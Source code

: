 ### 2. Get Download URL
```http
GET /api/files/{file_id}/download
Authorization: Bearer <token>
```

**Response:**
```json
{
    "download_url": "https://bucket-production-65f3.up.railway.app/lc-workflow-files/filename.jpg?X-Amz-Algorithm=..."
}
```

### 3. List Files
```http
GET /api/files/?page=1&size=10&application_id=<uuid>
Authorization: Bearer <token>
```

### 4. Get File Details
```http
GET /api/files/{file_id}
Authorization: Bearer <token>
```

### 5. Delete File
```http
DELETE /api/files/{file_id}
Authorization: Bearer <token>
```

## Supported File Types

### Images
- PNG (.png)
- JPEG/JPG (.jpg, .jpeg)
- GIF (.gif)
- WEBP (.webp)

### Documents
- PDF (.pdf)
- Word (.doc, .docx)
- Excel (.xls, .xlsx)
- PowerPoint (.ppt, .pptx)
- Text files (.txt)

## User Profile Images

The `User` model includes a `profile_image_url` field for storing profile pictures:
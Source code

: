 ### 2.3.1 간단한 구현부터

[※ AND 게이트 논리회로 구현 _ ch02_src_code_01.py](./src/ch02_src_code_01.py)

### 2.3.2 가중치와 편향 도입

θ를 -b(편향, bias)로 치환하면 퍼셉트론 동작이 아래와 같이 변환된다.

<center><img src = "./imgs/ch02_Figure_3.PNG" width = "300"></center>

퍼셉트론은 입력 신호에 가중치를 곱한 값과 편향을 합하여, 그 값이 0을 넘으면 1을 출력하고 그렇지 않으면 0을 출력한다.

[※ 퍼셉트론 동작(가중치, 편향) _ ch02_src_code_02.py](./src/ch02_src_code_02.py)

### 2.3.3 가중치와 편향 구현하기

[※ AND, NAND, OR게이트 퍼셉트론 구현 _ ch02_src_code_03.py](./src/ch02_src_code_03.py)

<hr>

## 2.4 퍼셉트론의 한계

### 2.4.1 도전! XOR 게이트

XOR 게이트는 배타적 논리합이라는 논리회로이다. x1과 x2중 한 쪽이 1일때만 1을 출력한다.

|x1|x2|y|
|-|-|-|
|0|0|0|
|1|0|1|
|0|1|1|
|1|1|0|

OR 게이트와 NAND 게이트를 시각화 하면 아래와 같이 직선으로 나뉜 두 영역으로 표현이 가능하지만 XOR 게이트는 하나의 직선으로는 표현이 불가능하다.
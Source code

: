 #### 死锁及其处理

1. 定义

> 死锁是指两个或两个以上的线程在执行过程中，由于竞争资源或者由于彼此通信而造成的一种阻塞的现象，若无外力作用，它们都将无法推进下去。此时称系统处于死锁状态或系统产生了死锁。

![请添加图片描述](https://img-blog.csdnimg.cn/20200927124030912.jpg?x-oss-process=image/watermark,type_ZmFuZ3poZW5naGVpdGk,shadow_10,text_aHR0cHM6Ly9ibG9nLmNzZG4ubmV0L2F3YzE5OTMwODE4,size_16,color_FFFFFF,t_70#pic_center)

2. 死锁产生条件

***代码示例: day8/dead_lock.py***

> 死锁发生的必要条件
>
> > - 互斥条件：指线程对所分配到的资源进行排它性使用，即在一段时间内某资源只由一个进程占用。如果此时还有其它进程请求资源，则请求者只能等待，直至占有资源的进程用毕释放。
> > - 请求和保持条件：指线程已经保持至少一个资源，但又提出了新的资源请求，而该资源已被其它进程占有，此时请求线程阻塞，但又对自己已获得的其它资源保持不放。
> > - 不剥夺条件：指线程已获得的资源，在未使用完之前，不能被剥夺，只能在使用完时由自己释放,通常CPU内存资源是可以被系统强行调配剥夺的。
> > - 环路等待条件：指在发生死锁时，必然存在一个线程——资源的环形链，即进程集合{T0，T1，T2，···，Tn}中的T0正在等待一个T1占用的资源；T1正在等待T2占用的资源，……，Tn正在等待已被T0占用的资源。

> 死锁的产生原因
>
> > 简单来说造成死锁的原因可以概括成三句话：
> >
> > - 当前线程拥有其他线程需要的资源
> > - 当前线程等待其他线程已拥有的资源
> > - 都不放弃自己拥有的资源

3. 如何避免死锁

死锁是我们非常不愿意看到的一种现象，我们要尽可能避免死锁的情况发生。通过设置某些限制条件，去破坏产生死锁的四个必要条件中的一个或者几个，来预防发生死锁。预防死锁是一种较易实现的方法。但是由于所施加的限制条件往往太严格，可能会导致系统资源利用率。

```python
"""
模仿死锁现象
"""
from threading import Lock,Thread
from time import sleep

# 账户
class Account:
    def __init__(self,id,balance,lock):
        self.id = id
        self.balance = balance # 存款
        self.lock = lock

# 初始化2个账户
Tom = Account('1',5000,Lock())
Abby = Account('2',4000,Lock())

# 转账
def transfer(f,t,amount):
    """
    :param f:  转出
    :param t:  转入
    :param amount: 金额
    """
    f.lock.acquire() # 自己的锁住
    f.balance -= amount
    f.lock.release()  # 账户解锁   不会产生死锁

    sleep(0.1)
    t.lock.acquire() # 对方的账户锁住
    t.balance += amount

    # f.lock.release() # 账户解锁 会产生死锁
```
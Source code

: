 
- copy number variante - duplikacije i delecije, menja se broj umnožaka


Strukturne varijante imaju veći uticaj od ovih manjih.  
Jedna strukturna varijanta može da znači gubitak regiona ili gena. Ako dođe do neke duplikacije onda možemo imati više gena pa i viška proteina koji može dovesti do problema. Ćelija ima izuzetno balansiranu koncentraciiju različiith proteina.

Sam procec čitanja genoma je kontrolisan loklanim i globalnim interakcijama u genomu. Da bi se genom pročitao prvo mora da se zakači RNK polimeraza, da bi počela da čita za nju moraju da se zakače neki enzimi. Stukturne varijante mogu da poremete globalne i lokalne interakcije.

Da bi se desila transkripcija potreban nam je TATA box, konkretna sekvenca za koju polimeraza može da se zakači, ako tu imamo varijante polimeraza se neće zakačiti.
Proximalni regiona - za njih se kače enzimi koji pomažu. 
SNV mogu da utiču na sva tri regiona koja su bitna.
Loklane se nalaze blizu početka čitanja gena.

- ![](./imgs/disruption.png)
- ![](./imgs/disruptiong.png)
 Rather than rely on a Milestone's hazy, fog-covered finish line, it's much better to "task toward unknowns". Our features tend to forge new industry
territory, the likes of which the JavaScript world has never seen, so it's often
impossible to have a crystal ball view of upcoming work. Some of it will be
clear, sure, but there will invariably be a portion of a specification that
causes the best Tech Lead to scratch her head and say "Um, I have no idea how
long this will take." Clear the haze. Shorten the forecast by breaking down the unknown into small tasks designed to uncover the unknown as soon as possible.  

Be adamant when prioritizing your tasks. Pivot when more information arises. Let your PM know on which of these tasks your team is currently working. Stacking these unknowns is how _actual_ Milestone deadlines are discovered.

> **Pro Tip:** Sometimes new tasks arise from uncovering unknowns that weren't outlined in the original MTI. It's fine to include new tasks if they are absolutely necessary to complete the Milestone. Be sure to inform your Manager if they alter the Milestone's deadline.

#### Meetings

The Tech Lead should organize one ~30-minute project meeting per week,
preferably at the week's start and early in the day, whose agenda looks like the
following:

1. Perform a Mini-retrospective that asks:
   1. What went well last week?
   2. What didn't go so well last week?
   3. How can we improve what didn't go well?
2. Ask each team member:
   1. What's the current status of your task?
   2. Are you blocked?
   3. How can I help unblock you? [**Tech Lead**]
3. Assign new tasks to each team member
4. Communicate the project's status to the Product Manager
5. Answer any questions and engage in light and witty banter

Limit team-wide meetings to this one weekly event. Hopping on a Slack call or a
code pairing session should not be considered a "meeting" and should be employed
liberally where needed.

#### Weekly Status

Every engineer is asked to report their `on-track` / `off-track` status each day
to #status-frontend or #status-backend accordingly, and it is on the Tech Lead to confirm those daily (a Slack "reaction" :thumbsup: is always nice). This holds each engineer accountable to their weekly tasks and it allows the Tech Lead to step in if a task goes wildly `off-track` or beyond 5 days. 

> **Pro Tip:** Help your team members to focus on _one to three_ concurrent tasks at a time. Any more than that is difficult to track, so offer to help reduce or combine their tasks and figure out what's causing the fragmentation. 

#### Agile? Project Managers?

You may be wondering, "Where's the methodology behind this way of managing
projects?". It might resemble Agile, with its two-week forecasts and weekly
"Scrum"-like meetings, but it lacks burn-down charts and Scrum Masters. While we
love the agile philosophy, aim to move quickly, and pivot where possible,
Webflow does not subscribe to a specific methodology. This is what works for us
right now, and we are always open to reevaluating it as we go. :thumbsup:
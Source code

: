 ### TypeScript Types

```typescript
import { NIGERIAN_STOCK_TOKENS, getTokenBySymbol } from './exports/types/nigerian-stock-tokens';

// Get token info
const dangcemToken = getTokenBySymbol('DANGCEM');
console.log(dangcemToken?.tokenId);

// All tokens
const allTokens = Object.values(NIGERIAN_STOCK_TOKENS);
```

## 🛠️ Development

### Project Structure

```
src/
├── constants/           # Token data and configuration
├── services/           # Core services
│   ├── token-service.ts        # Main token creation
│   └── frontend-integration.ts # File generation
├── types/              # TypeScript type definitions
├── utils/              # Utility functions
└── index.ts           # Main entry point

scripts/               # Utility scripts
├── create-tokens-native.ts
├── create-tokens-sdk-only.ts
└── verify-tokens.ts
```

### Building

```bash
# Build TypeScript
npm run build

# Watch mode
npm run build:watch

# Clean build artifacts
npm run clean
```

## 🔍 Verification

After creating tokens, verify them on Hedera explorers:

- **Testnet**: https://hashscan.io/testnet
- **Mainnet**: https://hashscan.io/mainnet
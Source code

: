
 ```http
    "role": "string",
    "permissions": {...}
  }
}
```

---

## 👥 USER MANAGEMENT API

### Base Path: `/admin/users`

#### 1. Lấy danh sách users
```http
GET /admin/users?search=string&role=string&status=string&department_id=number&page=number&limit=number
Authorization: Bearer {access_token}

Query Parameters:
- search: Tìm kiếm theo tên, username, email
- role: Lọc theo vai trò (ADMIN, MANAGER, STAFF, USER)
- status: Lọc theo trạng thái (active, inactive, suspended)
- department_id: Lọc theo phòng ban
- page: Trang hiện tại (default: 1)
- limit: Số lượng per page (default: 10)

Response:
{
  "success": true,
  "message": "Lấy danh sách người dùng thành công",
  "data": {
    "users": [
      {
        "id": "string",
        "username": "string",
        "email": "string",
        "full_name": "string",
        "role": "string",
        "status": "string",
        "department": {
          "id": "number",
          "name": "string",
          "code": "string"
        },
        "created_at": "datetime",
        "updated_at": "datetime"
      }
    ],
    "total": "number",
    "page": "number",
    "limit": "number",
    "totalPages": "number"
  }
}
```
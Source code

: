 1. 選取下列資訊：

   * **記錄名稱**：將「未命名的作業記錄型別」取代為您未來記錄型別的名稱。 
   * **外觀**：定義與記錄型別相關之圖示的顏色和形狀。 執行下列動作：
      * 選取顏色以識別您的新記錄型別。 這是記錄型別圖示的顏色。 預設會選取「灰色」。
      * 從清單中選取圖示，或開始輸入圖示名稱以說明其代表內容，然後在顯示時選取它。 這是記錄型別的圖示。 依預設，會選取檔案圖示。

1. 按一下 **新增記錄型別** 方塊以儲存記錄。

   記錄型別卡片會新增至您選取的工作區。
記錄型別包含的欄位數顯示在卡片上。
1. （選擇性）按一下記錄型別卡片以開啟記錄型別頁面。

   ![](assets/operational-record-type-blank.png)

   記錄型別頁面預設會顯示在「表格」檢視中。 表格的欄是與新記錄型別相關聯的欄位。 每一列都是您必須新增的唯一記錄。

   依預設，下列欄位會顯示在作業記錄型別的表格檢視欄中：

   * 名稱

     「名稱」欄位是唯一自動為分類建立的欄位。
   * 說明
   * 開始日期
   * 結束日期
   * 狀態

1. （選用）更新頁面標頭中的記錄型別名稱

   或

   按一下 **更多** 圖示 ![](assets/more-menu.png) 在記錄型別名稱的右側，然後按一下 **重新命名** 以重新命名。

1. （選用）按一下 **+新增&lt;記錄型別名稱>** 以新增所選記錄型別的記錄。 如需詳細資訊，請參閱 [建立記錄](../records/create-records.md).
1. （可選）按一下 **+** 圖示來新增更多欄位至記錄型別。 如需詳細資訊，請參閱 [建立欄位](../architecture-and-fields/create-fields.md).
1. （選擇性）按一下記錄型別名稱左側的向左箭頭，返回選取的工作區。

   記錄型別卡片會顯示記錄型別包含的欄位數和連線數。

- [What to work on]
Return only the number of lines in the entries above that contain the word "always".

- [Task solution]
2